Felsefe gibi daha ağır konulara da girmek istiyoruz
Çocukların çok küçük yaşta felsefe ile tanışmalarının onları iyi medya okuryazarları yapacağını düşünüyoruz. Bugün çocuklarımıza cep telefonu ile oynamayın deme hakkımız yok, çünkü artık bunun dışında kalma şansları yok, onları geleceğe de hazırlamamız lazım. Fakat onlara örneğin YouTube ya da Instagram’da 20 dakika geçiriyorsan, 5 dakika da bilgi ağırlıklı birşey yap ya da felsefe kitabını oku diyebiliriz. Burada biraz kendimizi de sınırlamamız ve çocuklarımıza örnek olmamız lazım. Sohbet edeceğimiz ortamlar yaratmamız şart. Bunu yaparken de çocuğa farklı ilgi alanları vermek lazım. Bizim kitaplarımız bu ilgi alanlarını sohbet konusu yapabilmek için iyi birer araç.
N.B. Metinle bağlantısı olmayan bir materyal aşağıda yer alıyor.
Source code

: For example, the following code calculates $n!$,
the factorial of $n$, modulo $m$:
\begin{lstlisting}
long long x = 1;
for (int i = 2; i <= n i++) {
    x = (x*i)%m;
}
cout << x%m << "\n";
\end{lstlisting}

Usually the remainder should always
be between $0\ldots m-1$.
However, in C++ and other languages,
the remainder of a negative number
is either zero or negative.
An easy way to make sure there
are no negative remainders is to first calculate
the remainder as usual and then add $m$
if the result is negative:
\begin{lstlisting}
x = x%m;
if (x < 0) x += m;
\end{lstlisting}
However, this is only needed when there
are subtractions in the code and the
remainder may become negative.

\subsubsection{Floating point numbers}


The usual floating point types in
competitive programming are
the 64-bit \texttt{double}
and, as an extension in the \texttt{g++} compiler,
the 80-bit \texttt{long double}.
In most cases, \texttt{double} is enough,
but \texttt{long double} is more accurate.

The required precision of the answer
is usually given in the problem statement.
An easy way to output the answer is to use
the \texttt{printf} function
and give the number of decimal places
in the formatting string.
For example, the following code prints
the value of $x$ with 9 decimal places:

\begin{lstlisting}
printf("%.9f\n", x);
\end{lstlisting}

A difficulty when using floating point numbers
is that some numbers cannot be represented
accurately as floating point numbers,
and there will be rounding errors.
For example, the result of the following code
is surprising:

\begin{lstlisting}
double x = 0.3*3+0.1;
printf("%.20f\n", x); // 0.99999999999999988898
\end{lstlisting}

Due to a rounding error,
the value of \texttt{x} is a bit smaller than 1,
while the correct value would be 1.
Sağlık okuryazarlığı üzerinde de çalışıyoruz
Sağlık okuryazarlığı da bizim en çok önemsediğimiz konulardan bir tanesi. Birincisi bunun kolay olduğunu göstermeye çalışıyoruz. İkincisi vücuduna saygılı ve sevgili olan çocuklar yetişmesini istiyoruz, çünkü bunun dünyanın en güzel duygularından bir tanesi olduğuna inanıyoruz.
*E.MURAT YIĞCI, Gazeteci
Profesyonel iş yaşamına –amatör olarak- çevirmenlik ve transfer memurluğu yaparak atıldı. İlk maaşını stajyer olarak çalışmaya başladığı gazeteden aldı. Gazetecilik 35 yılı aşkın süredir her dönem yaşamının bir parçası oldu.
Sözcüklerin peşine genç yaşta düştü; gazetecilikten çocuk edebiyatına uzanan yolculuğunda, sözcüklerin hem düşündürme hem de gülümsetme gücünü keşfetti.
Yazılı basında farklı gazete ve dergilerde çalıştı, internet haber sitelerinde editörlük yaptı. Türkiye Spor Yazarları Derneği (TSYD) üyesi olan Yığcı, Sürekli Basın Kartı sahibi.
Asıl tutkusunu ise, çocuklarla kurduğu sözcük köprüsünde buldu. Yayımladığı kitaplarla, küçük okurlarını hayal dünyasının renkli duraklarında dolaştırmaya çalıştı. 50’nin üzerinde çocuk kitabı kaleme aldı, ayrıca 50’den fazla çocuk kitabının derleme ve uyarlamasında imzası bulunuyor.
Kurucu ortakları arasında bulunduğu Caretta Yayıncılık onun için yalnızca bir yayınevi değil, çocukların hayal dünyasına açılan bir çiçek bahçesi. Hâlâ ilk kitabını yazıyormuşçasına heyecan ve tutkuyla kalemine sarılıyor.
Onun için yazmak yalnızca cümle kurmak değil, okurlarıyla uzun soluklu bir sohbeti devam ettirmek. Mizah ile bilgiyi, hayal gücü ile öğrenmeyi bir araya getirmeye, yalnızca eğlendirmek için değil, düşündürmek için yazmaya çalışıyor ve her yeni hikayede biraz daha çocuk, her yeni kitapta biraz daha genç hissettiğini söylüyor.